◆ GIVEN RECORDS
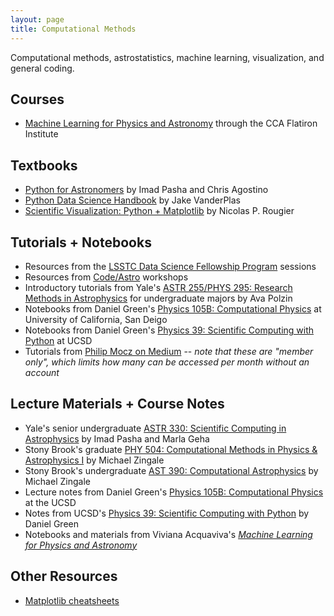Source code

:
 ```yaml
---
layout: page
title: Computational Methods
---
```


Computational methods, astrostatistics, machine learning, visualization, and general coding.

## Courses
- [Machine Learning for Physics and Astronomy](https://openlearning.flatironinstitute.org/courses/course-v1:cca+ML_01+A/about) through the CCA Flatiron Institute

## Textbooks
- [Python for Astronomers](https://prappleizer.github.io) by Imad Pasha and Chris Agostino
- [Python Data Science Handbook](https://jakevdp.github.io/PythonDataScienceHandbook/) by Jake VanderPlas
- [Scientific Visualization: Python + Matplotlib](https://github.com/rougier/scientific-visualization-book) by Nicolas P. Rougier

## Tutorials + Notebooks
- Resources from the [LSSTC Data Science Fellowship Program](https://github.com/LSSTC-DSFP/LSSTC-DSFP-Sessions) sessions
- Resources from [Code/Astro](https://github.com/semaphoreP/codeastro) workshops
- Introductory tutorials from Yale's [ASTR 255/PHYS 295: Research Methods in Astrophysics](https://github.com/avapolzin/ASTR255_Fall2021) for undergraduate majors by Ava Polzin
- Notebooks from Daniel Green's [Physics 105B: Computational Physics](https://github.com/drgreen/Phys_105B) at University of California, San Deigo
- Notebooks from Daniel Green's [Physics 39: Scientific Computing with Python](https://github.com/drgreen/Physics_39) at UCSD
- Tutorials from [Philip Mocz on Medium](https://philip-mocz.medium.com) -- *note that these are "member only", which limits how many can be accessed per month without an account*


## Lecture Materials + Course Notes
- Yale's senior undergraduate [ASTR 330: Scientific Computing in Astrophysics](https://astro-330.github.io/intro.html) by Imad Pasha and Marla Geha
- Stony Brook's graduate [PHY 504: Computational Methods in Physics & Astrophysics I](https://zingale.github.io/phy504/) by Michael Zingale
- Stony Brook's undergraduate [AST 390: Computational Astrophysics](https://zingale.github.io/computational_astrophysics/intro.html) by Michael Zingale
- Lecture notes from Daniel Green's [Physics 105B: Computational Physics](https://www.dropbox.com/s/w787ujp0v4nxsh6/Physics_105B.pdf?dl=0) at the UCSD
- Notes from UCSD's [Physics 39: Scientific Computing with Python](https://drgreen.github.io/Phys39-book/intro.html) by Daniel Green
- Notebooks and materials from Viviana Acquaviva's [*Machine Learning for Physics and Astronomy*](https://press.princeton.edu/books/ebook/9780691249537/machine-learning-for-physics-and-astronomy)

## Other Resources
- [Matplotlib cheatsheets](https://matplotlib.org/cheatsheets/)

◆ GOAL OF THE EXERCISE
For this exercise, copy each line from the listing above that has the word "Astrophysics".

◆ WORKED SOLUTION
- Introductory tutorials from Yale's [ASTR 255/PHYS 295: Research Methods in Astrophysics](https://github.com/avapolzin/ASTR255_Fall2021) for undergraduate majors by Ava Polzin
- Yale's senior undergraduate [ASTR 330: Scientific Computing in Astrophysics](https://astro-330.github.io/intro.html) by Imad Pasha and Marla Geha
- Stony Brook's graduate [PHY 504: Computational Methods in Physics & Astrophysics I](https://zingale.github.io/phy504/) by Michael Zingale
- Stony Brook's undergraduate [AST 390: Computational Astrophysics](https://zingale.github.io/computational_astrophysics/intro.html) by Michael Zingale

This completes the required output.